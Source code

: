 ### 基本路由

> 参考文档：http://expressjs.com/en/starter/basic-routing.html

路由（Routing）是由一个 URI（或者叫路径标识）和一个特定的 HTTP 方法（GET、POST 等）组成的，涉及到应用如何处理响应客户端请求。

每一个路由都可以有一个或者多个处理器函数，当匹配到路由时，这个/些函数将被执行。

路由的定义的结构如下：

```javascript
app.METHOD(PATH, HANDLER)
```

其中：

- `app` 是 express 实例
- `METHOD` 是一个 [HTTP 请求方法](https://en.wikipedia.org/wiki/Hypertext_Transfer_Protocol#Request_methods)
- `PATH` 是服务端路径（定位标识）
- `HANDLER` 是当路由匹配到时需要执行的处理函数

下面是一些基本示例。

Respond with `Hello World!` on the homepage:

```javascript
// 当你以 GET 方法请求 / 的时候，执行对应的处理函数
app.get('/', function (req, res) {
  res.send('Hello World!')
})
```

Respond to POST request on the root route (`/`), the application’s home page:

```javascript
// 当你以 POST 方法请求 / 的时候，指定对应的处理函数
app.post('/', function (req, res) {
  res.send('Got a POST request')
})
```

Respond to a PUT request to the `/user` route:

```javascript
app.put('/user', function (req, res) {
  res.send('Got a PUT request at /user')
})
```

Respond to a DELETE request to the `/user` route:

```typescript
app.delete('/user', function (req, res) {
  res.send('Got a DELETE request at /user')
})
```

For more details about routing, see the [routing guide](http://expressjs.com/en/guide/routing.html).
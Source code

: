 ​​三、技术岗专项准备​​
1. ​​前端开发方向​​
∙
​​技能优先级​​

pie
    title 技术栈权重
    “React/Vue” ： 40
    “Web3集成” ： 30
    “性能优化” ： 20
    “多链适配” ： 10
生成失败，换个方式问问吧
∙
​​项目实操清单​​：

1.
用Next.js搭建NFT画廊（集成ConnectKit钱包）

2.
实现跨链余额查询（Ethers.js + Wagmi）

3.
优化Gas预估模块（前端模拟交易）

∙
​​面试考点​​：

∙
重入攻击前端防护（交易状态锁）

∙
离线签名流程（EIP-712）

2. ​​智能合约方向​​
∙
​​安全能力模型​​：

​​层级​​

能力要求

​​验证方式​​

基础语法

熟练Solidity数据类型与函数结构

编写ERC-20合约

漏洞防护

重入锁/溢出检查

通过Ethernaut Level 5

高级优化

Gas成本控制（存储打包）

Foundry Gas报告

_TASK STATEMENT_
Starting at the line with "Respond to POST", restate every line word for word through the end of the listing above.

_WORKED SOLUTION_
Respond to POST request on the root route (`/`), the application’s home page:

```javascript
// 当你以 POST 方法请求 / 的时候，指定对应的处理函数
app.post('/', function (req, res) {
  res.send('Got a POST request')
})
```

Respond to a PUT request to the `/user` route:

```javascript
app.put('/user', function (req, res) {
  res.send('Got a PUT request at /user')
})
```

Respond to a DELETE request to the `/user` route:

```typescript
app.delete('/user', function (req, res) {
  res.send('Got a DELETE request at /user')
})
```

For more details about routing, see the [routing guide](http://expressjs.com/en/guide/routing.html).
Source code

: ​​三、技术岗专项准备​​
1. ​​前端开发方向​​
∙
​​技能优先级​​

pie
    title 技术栈权重
    “React/Vue” ： 40
    “Web3集成” ： 30
    “性能优化” ： 20
    “多链适配” ： 10
生成失败，换个方式问问吧
∙
​​项目实操清单​​：

1.
用Next.js搭建NFT画廊（集成ConnectKit钱包）

2.
实现跨链余额查询（Ethers.js + Wagmi）

3.
优化Gas预估模块（前端模拟交易）

∙
​​面试考点​​：

∙
重入攻击前端防护（交易状态锁）

∙
离线签名流程（EIP-712）

2. ​​智能合约方向​​
∙
​​安全能力模型​​：

​​层级​​

能力要求

​​验证方式​​

基础语法

熟练Solidity数据类型与函数结构

编写ERC-20合约

漏洞防护

重入锁/溢出检查

通过Ethernaut Level 5

高级优化

Gas成本控制（存储打包）

Foundry Gas报告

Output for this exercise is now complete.